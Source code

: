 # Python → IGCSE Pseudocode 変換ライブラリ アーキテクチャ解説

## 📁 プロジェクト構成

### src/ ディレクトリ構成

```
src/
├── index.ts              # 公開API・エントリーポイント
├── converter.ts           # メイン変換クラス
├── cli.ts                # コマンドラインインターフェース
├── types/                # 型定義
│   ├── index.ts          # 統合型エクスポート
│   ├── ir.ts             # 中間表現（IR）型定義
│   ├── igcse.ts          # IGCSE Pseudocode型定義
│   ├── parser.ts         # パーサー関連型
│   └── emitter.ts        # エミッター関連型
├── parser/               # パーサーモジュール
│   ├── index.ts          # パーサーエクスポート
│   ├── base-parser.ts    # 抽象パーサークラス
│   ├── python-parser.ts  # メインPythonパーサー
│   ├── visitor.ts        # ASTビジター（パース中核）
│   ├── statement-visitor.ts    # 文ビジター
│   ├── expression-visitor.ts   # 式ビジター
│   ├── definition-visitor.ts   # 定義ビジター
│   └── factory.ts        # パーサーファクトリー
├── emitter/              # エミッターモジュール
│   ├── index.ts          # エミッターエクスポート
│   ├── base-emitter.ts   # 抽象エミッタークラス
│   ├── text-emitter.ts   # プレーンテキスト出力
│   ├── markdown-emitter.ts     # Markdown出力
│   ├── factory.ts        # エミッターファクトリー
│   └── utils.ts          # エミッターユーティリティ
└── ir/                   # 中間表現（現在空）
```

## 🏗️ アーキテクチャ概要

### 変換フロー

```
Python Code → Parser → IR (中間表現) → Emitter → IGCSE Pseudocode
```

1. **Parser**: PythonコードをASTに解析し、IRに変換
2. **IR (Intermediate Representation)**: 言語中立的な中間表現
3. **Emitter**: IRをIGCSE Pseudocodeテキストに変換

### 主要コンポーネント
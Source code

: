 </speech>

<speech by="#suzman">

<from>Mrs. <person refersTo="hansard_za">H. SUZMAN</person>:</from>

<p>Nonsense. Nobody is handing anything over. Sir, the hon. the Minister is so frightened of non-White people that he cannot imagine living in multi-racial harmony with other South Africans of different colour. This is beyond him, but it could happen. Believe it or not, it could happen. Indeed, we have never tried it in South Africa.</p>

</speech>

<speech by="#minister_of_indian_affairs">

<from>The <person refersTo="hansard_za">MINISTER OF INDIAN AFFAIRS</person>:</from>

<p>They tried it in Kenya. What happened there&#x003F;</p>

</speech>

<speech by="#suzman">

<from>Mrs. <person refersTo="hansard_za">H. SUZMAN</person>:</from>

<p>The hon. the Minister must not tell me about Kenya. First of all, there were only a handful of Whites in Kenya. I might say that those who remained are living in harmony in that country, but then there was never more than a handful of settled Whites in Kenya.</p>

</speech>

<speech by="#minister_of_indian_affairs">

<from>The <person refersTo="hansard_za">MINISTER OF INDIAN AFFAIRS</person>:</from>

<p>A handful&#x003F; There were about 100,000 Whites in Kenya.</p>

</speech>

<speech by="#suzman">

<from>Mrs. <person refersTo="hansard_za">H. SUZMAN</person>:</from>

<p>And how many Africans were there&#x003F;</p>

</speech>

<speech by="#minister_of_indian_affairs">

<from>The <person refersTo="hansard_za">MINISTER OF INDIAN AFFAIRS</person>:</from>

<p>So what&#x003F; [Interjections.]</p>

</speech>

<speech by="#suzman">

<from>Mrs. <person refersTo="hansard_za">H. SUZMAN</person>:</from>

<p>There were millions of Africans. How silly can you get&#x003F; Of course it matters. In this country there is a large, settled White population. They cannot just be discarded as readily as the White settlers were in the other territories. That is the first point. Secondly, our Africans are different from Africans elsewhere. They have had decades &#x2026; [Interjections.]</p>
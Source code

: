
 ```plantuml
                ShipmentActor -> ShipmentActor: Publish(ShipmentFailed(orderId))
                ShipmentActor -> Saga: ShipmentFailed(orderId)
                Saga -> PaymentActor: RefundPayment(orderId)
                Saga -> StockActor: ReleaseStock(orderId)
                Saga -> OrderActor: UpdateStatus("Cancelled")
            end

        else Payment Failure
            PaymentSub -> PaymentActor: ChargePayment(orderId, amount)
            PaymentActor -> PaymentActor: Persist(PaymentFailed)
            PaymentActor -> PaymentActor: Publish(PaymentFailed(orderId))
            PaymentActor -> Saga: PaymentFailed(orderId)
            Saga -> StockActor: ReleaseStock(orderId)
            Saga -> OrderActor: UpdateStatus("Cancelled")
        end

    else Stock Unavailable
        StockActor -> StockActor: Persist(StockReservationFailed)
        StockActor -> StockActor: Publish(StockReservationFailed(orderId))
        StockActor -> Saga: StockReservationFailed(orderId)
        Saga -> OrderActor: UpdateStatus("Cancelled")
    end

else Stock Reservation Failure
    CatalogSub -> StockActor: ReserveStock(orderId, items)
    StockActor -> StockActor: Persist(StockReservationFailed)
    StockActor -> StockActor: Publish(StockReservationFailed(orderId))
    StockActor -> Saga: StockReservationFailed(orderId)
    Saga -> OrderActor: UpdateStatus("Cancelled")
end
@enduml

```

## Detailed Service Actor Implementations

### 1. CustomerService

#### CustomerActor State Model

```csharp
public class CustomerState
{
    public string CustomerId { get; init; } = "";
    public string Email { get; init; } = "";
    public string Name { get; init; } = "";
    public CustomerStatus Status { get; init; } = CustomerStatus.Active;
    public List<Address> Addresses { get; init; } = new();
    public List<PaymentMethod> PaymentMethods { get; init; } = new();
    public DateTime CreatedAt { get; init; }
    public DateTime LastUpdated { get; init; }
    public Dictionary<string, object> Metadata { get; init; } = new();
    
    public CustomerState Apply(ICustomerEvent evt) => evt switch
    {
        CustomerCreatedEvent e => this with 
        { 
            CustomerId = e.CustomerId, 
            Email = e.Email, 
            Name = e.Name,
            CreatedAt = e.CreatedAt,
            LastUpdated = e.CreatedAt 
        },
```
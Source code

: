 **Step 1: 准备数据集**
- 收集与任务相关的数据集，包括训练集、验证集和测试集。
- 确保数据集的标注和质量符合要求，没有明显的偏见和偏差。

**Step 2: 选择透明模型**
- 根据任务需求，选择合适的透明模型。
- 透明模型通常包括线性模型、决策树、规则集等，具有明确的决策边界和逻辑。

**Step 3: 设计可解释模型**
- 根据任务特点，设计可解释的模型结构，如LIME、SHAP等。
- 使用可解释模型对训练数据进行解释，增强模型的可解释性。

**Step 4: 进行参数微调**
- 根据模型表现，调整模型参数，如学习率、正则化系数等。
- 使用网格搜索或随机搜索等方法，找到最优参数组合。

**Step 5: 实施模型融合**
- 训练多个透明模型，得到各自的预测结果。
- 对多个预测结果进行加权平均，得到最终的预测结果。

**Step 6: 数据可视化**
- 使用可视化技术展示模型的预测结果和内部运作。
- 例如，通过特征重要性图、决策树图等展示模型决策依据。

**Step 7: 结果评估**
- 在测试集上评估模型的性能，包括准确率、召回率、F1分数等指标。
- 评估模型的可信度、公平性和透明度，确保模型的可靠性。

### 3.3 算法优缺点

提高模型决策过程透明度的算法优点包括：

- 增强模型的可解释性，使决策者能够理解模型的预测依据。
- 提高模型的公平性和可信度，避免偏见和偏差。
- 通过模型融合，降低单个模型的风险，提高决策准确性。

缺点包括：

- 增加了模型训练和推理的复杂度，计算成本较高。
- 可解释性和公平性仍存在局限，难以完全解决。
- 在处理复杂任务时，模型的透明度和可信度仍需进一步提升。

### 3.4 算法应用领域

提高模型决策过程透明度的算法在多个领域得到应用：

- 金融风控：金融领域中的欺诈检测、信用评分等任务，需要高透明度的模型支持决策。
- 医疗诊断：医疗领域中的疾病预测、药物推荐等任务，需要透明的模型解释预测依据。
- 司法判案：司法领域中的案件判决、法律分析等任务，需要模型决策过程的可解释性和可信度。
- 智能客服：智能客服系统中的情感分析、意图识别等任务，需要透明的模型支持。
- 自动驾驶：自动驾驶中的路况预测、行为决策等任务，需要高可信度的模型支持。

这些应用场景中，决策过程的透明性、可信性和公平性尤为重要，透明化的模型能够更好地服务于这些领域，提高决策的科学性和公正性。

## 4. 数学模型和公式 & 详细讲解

-- -- --

Instructions for the task: Would you quote everything above from the line containing "- 增强模型的可解释性，使决策者能够理解模型的预测依据。" down to the line containing "- 智能客服：智能客服系统中的情感分析、意图识别等任务，需要透明的模型支持。"? Include both of those lines and nothing else.

Solution to the exercise:
- 增强模型的可解释性，使决策者能够理解模型的预测依据。
- 提高模型的公平性和可信度，避免偏见和偏差。
- 通过模型融合，降低单个模型的风险，提高决策准确性。

缺点包括：

- 增加了模型训练和推理的复杂度，计算成本较高。
- 可解释性和公平性仍存在局限，难以完全解决。
- 在处理复杂任务时，模型的透明度和可信度仍需进一步提升。

### 3.4 算法应用领域

提高模型决策过程透明度的算法在多个领域得到应用：

- 金融风控：金融领域中的欺诈检测、信用评分等任务，需要高透明度的模型支持决策。
- 医疗诊断：医疗领域中的疾病预测、药物推荐等任务，需要透明的模型解释预测依据。
- 司法判案：司法领域中的案件判决、法律分析等任务，需要模型决策过程的可解释性和可信度。
- 智能客服：智能客服系统中的情感分析、意图识别等任务，需要透明的模型支持。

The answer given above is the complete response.